▶ **GIVEN DATA**

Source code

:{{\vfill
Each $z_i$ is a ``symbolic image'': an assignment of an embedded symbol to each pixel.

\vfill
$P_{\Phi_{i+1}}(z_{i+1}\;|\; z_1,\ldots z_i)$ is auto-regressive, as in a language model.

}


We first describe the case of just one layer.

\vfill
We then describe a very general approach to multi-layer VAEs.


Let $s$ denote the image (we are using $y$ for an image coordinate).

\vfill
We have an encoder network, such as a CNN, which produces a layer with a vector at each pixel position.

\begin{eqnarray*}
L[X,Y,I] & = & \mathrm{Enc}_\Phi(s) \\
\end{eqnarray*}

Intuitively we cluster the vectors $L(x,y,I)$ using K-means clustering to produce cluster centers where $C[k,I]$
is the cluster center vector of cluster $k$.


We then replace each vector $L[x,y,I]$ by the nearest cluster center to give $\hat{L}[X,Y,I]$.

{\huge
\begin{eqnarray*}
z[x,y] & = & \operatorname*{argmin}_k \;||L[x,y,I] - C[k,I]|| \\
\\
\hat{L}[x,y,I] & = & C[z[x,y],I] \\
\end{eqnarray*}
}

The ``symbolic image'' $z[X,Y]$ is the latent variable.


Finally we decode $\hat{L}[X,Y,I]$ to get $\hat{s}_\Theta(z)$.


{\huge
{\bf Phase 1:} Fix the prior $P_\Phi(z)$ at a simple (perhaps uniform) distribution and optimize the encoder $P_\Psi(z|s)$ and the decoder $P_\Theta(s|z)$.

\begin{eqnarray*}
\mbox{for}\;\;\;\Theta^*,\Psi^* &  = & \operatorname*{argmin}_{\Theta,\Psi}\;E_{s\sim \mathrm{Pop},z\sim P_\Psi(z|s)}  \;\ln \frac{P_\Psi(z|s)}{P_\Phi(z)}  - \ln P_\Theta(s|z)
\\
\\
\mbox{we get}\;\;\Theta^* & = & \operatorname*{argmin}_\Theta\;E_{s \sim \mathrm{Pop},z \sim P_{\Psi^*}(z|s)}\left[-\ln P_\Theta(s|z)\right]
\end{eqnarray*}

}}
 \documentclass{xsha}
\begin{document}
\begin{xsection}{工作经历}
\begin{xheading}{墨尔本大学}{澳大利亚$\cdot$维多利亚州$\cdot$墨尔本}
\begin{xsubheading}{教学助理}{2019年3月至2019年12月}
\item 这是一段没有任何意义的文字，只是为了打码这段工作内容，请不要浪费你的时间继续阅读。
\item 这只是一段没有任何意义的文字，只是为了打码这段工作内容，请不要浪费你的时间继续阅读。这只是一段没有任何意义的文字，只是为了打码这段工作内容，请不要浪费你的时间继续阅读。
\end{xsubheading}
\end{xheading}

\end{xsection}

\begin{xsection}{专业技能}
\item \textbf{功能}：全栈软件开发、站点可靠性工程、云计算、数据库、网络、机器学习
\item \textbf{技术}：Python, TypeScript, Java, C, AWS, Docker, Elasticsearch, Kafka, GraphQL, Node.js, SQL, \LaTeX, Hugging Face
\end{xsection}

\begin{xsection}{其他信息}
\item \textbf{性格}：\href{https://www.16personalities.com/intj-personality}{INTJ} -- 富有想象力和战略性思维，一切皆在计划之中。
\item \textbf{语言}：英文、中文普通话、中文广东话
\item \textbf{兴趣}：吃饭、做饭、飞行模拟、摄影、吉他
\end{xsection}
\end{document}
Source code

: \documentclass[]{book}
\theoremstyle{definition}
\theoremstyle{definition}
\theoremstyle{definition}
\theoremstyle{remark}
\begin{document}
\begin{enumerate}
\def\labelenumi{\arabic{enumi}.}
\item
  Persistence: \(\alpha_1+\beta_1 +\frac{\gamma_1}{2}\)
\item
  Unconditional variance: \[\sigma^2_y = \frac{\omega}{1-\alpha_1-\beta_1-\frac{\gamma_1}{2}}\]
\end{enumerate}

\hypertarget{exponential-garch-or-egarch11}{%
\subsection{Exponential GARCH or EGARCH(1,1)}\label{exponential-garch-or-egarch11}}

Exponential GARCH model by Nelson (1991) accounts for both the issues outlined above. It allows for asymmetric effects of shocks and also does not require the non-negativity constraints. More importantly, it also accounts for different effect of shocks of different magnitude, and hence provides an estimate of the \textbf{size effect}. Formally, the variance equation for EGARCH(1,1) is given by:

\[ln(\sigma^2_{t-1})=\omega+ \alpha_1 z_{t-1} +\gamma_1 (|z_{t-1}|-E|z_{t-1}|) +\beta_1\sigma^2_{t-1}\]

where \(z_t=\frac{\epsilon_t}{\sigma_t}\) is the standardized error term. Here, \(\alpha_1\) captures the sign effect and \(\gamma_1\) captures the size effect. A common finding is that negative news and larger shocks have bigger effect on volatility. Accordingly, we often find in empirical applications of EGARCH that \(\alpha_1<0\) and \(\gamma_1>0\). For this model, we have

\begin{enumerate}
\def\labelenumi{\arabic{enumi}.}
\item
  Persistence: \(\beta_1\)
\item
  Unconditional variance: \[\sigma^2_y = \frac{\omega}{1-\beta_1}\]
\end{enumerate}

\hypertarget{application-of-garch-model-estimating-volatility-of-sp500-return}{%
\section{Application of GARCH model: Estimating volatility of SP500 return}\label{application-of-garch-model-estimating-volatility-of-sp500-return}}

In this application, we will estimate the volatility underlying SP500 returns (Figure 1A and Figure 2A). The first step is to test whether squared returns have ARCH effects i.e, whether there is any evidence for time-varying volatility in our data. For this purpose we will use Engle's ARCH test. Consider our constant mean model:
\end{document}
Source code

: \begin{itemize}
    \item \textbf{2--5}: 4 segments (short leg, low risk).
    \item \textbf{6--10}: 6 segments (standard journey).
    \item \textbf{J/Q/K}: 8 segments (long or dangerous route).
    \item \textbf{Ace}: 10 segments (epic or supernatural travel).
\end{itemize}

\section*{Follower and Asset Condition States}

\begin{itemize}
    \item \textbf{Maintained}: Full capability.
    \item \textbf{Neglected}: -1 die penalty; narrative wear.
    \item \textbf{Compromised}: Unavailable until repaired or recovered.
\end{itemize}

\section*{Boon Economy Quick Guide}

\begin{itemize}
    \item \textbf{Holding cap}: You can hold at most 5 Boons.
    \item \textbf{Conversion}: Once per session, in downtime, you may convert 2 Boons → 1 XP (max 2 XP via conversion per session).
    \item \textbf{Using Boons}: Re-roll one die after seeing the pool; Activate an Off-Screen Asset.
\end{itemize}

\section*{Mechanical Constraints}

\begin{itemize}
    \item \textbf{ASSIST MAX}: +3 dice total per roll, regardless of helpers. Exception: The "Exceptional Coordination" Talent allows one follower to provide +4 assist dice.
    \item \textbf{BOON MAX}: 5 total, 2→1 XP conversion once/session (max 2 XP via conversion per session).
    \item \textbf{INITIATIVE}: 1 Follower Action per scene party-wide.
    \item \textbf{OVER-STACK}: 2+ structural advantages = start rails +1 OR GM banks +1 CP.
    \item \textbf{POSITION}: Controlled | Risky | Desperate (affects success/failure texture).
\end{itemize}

▶ **TASK INSTRUCTIONS**
For the material above, reproduce exactly the lines from the line with "Persistence: \(\beta_1\)" to the line with "penalty; narrative wear.", inclusive, and exclude all others.

▶ **SOLVED EXERCISE**
  Persistence: \(\beta_1\)
\item
  Unconditional variance: \[\sigma^2_y = \frac{\omega}{1-\beta_1}\]
\end{enumerate}

\hypertarget{application-of-garch-model-estimating-volatility-of-sp500-return}{%
\section{Application of GARCH model: Estimating volatility of SP500 return}\label{application-of-garch-model-estimating-volatility-of-sp500-return}}

In this application, we will estimate the volatility underlying SP500 returns (Figure 1A and Figure 2A). The first step is to test whether squared returns have ARCH effects i.e, whether there is any evidence for time-varying volatility in our data. For this purpose we will use Engle's ARCH test. Consider our constant mean model:
\end{document}
Source code

: \begin{itemize}
    \item \textbf{2--5}: 4 segments (short leg, low risk).
    \item \textbf{6--10}: 6 segments (standard journey).
    \item \textbf{J/Q/K}: 8 segments (long or dangerous route).
    \item \textbf{Ace}: 10 segments (epic or supernatural travel).
\end{itemize}

\section*{Follower and Asset Condition States}

\begin{itemize}
    \item \textbf{Maintained}: Full capability.
    \item \textbf{Neglected}: -1 die penalty; narrative wear.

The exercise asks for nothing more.